Isaac, emperor of Constantinople, had been dethroned by his brother Alexius. Abandoned by all his friends, deprived of sight, and loaded with irons, this unhappy prince languished in a dungeon. The son of Isaac, named also Alexius, who shared the captivity of his father, having deceived the vigilance of his guards and broken his chains, had fled into the West, in the hope that the princes and kings would one day undertake his defence, and declare war against the usurper of the imperial throne. Philip of Swabia, who had married Irene, the daughter of Isaac, received the young prince kindly; but he was not then in a position to undertake anything in his favour, being fully engaged in defending himself against the arms of Otho and the menaces of the Holy See. Young Alexius next in vain threw himself at the feet of the pope, to implore his assistance. Whether the pontiff saw in the son of Isaac only the brother-in-law of Philip of Swabia, then considered an enemy to the court of Rome, or whether all his attention was directed towards the East, he gave no ear to the complaints of Alexius, and seemed to dread countenancing a war against Greece. The fugitive prince had in vain solicited most of the Christian monarchs, when he was advised to address himself to the Crusaders, the noblest warriors of the West. The arrival of his ambassadors created a lively sensation at Venice; the knights and barons were impressed with generous pity by the account of his misfortunes; they had never defended a more glorious cause. To avenge injured innocence, to remedy a great calamity, stirred the spirit of Dandolo; and the proud republicans, whose head he was, feelingly deplored the fate of a fugitive emperor. They had not forgotten that the usurper preferred to an alliance with them one with the Genoese and Pisans; it appeared to them that the cause of Alexius was their own, and that their vessels ought to bear him back to the ports of Greece and Byzantium.

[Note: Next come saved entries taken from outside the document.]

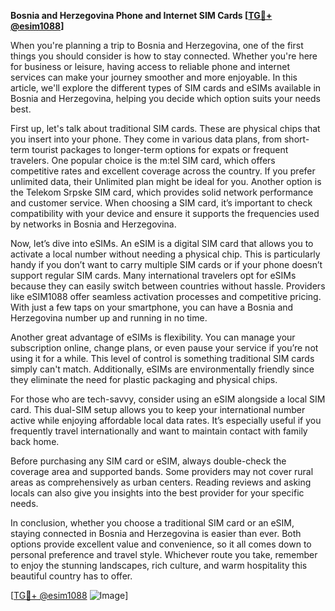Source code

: **Bosnia and Herzegovina Phone and Internet SIM Cards [[TG💪+ @esim1088](https://t.me/s/esim1088)]**

When you're planning a trip to Bosnia and Herzegovina, one of the first things you should consider is how to stay connected. Whether you're here for business or leisure, having access to reliable phone and internet services can make your journey smoother and more enjoyable. In this article, we'll explore the different types of SIM cards and eSIMs available in Bosnia and Herzegovina, helping you decide which option suits your needs best.

First up, let's talk about traditional SIM cards. These are physical chips that you insert into your phone. They come in various data plans, from short-term tourist packages to longer-term options for expats or frequent travelers. One popular choice is the m:tel SIM card, which offers competitive rates and excellent coverage across the country. If you prefer unlimited data, their Unlimited plan might be ideal for you. Another option is the Telekom Srpske SIM card, which provides solid network performance and customer service. When choosing a SIM card, it’s important to check compatibility with your device and ensure it supports the frequencies used by networks in Bosnia and Herzegovina.

Now, let’s dive into eSIMs. An eSIM is a digital SIM card that allows you to activate a local number without needing a physical chip. This is particularly handy if you don’t want to carry multiple SIM cards or if your phone doesn’t support regular SIM cards. Many international travelers opt for eSIMs because they can easily switch between countries without hassle. Providers like eSIM1088 offer seamless activation processes and competitive pricing. With just a few taps on your smartphone, you can have a Bosnia and Herzegovina number up and running in no time.

Another great advantage of eSIMs is flexibility. You can manage your subscription online, change plans, or even pause your service if you’re not using it for a while. This level of control is something traditional SIM cards simply can't match. Additionally, eSIMs are environmentally friendly since they eliminate the need for plastic packaging and physical chips.

For those who are tech-savvy, consider using an eSIM alongside a local SIM card. This dual-SIM setup allows you to keep your international number active while enjoying affordable local data rates. It’s especially useful if you frequently travel internationally and want to maintain contact with family back home.

Before purchasing any SIM card or eSIM, always double-check the coverage area and supported bands. Some providers may not cover rural areas as comprehensively as urban centers. Reading reviews and asking locals can also give you insights into the best provider for your specific needs.

In conclusion, whether you choose a traditional SIM card or an eSIM, staying connected in Bosnia and Herzegovina is easier than ever. Both options provide excellent value and convenience, so it all comes down to personal preference and travel style. Whichever route you take, remember to enjoy the stunning landscapes, rich culture, and warm hospitality this beautiful country has to offer.

[[TG💪+ @esim1088](https://t.me/s/esim1088) ![Image](https://i.postimg.cc/Y0z9fWf4/image.png)]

Nevertheless, as everything was prepared for the conquest of Zara, the decision of this business was deferred to a more favourable opportunity; and the fleet, with the Crusaders on board, set sail amidst the sounds of martial music and the acclamation of the whole population of Venice. Never had a fleet so numerous or so magnificently equipped been seen in the Adriatic Gulf. The sea was covered with four hundred and eighty ships; the number of the combatants, horse and foot, amounted to forty thousand men. After having subdued Trieste and some other maritime cities of Istria that had shaken off the yoke of Venice, the Crusaders arrived before Zara on the 10th day of November, 1202, the eve of St. Martin. Zara, situated on the eastern side of the Adriatic Gulf, sixty leagues from Venice, and five leagues north of Jadera, an ancient Roman colony, was a rich and populous city, fortified by high walls, and surrounded by a sea studded with rocks. The king of Hungary had sent troops to defend it, and the inhabitants had sworn to bury themselves beneath the ruins of the place rather than surrender to the Venetians. At the sight of the ramparts of the city, the Crusaders perceived all the difficulty of the enterprise, and the party opposed to this war again ventured to murmur. The leaders, however, gave the signal for the assault. As soon as the chains of the port were broken, and the machines began to make the walls shake, the inhabitants forgot the resolution they had formed of dying in defence of their ramparts, and, filled with dread, sent deputies to the doge, who promised to pardon them on account of their repentance. But the deputies charged with the petition for peace, met with several Crusaders among the besiegers, who said to them, "Why did you surrender? you have nothing to fear from the French?" These imprudent words rekindled the war; the deputies, on their return, announced to the inhabitants that all the Crusaders were not their enemies, and that Zara would preserve its liberty if the people and soldiers were willing to defend it. The party of the malcontents, whose object was to divide the army, seized this opportunity for reviving their complaints; the most ardent amongst them, insinuating themselves into the tents of the soldiers, and endeavouring to disgust them with a war which they termed impious.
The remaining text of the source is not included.